Feelin’ woozy

L.A.'s schizoid rap crew The Shapeshifters coming to Off Limits

EIGHT IS ENOUGH Back row left to right, L.A.'s Shapeshifters are L.A. Jae, Radioinactive, Existereo and Akuma. Front row left to right, Die Young, AWOL One, Circus and Life Rexall.

EIGHT IS ENOUGH Back row left to right, L.A.'s Shapeshifters are L.A. Jae, Radioinactive, Existereo and Akuma. Front row left to right, Die Young, AWOL One, Circus and Life Rexall.

Courtesy Of Shapeshifters

Preview: The Shapeshifters
Off Limits
Sat., Dec. 4

May cause dizziness, vomiting, lightness of being, anxiety, restlessness, reduced mental capacity and nausea—the Shapeshifters’ early albums tend to resemble the warnings on the spray paint cans that originally brought this Los Angeles rap collective together.

Starting as an offshoot from LA’s famed CBS (Can’t Be Stopped/ Cali Bomb Squad) graffiti crew, the group began performing on stage and distributing self-produced cassette tapes in the early-'90s. Fueled by unhealthy doses of innovative rapper Kool Keith, late-night talk radio conspiracy theorist Art Bell and xylene, the Shapeshifters’ starfleet propelled the ramshackle into the future shock. The resultant transmissions detailed prehistoric UFOs, time-traveling Chupacabras and robotic deities utilizing free-word associations usually reserved for the psychologist’s couch or the surrealists’ salon.
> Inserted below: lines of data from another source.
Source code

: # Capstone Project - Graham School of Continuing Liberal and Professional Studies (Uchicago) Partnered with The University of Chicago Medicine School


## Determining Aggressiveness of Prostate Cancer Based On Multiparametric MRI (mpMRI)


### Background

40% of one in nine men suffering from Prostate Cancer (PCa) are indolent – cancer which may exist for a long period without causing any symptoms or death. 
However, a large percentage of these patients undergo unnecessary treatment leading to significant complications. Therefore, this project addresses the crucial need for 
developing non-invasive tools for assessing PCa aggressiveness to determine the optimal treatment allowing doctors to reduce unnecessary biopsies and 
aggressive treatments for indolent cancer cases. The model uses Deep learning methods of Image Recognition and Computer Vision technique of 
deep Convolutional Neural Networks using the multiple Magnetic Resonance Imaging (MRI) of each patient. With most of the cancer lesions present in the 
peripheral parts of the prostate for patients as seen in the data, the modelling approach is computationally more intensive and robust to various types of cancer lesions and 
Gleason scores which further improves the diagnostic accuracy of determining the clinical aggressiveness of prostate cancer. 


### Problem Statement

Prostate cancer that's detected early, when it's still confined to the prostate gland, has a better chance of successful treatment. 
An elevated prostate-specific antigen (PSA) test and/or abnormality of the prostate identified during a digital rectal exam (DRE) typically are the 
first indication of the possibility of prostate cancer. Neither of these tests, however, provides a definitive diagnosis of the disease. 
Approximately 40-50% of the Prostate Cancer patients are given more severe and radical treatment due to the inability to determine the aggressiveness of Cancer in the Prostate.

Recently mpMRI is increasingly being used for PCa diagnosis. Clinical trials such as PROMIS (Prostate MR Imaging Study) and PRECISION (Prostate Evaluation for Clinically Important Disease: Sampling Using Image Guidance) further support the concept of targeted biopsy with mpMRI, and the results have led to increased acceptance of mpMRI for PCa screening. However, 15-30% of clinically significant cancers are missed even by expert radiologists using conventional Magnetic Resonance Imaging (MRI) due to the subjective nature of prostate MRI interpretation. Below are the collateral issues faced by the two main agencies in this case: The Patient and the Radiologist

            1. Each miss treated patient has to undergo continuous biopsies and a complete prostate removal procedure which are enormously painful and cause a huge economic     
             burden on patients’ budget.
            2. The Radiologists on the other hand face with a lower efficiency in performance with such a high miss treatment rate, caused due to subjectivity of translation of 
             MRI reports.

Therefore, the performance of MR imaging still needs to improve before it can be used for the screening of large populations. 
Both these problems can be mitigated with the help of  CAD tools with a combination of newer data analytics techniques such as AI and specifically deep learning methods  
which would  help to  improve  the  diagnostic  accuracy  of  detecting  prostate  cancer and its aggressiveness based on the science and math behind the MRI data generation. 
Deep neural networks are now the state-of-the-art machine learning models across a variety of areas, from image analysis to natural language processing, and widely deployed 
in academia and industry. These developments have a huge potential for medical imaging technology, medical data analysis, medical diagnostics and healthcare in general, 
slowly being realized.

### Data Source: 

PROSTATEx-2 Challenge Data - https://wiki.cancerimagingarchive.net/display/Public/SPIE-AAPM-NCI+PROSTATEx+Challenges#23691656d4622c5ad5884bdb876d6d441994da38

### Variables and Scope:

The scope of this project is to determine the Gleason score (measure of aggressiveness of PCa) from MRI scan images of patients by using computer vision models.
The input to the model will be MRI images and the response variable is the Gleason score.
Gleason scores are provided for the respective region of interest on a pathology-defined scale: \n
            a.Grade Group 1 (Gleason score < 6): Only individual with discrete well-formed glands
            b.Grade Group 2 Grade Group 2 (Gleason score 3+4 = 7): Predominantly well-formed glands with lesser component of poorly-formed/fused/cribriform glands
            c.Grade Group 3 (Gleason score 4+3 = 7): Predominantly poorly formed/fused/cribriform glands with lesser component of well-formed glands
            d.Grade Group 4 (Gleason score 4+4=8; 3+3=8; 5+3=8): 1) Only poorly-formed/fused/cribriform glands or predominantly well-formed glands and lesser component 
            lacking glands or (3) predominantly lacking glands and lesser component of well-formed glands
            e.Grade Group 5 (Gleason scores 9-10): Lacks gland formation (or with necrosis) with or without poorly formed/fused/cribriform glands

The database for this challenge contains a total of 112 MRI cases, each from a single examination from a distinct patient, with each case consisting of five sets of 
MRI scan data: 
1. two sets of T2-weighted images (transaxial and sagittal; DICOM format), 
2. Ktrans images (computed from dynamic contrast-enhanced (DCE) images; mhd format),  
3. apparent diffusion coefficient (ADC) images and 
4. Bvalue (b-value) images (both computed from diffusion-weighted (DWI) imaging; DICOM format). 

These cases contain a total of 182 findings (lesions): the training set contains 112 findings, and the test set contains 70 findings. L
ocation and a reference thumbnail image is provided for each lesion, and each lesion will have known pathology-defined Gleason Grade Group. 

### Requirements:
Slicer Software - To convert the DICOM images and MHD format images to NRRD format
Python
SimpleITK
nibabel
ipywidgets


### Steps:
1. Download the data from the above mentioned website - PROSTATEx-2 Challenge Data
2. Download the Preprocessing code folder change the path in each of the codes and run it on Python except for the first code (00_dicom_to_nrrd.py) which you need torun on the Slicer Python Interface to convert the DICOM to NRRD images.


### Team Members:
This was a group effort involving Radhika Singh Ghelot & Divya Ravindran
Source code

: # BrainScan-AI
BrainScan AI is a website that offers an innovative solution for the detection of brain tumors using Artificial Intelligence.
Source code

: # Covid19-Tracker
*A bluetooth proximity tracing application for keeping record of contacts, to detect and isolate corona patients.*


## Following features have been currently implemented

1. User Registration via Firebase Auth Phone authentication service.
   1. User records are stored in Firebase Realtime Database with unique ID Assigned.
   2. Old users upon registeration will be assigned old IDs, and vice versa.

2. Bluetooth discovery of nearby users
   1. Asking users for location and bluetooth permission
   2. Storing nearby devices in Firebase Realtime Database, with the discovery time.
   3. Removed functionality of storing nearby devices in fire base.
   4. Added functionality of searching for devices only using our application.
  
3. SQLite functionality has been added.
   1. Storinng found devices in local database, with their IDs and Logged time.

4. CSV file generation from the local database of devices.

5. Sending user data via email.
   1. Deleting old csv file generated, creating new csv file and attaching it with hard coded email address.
The low-fidelity recordings challenged the listener with a loudly mixed cacophony of drum loops, videogame noises, feedback, toy keyboards, vocoders and science fiction movie samples. More chaotic than funky, the Shapeshifters’ sound often resembled crossed signals on the AM radio dial.

Piloting the Shapeshifters mothership is a rapper/visual artist aptly named Circus (Marcus Aureli), a man known to make surprise performances at open-mic nights in small L.A. caf#&233;s dressed up like a character from Nintendo’s “Legend of Zelda” video game. A man known for spontaneously performing Jane’s Addiction songs a cappella at hip-hop shows. A man whose longwinded monotone raps rarely rhyme. He is a man with a knack for the absurd—the man who rapped, “I am the vampire hunter, robot imposter, oxymoron, just another abstract definition of a true human being.”

Set the time machine for 2004, and we find Circus joined on the microphone by long-time collaborators Awol-One, Existereo, Radioinactive, Akuma, Die Young and Life Rexall.

The Shapeshifters come off as a bizarro West Coast Wu-Tang Clan, with each member adding his own fume to the fire, from the angry though not entirely awake Awol-one to Existereo’s skewed double-time take on early-'80s disco rap. The latest album, the Shapeshifters was here, manages to showcase their ability to perform more traditional braggadocio hip-hop and tongue-in-cheek parodies without traveling too close to our corrupt planet.

DJ L.A. Jae produced much of the Shapeshifters was here, which is musically quite a bit more accessible then the early works. Receiving an advance from their label, Cornerstone Recording Art Society, the Shapeshifters were able to spend more time on making a cohesive album. Much of the low-fidelity noise, though still present, has gotten lost in danceable disco, electro- and reggae-infused hip-hop rhythms. Circus too has stepped out of the forefront, as the Shapeshifters seem intent on developing the dynamic necessary to excel as a group. These changes are welcomed as they set out on a West Coast tour to prove they can rock the party as well as convince the devolved masses that Replicants control their future.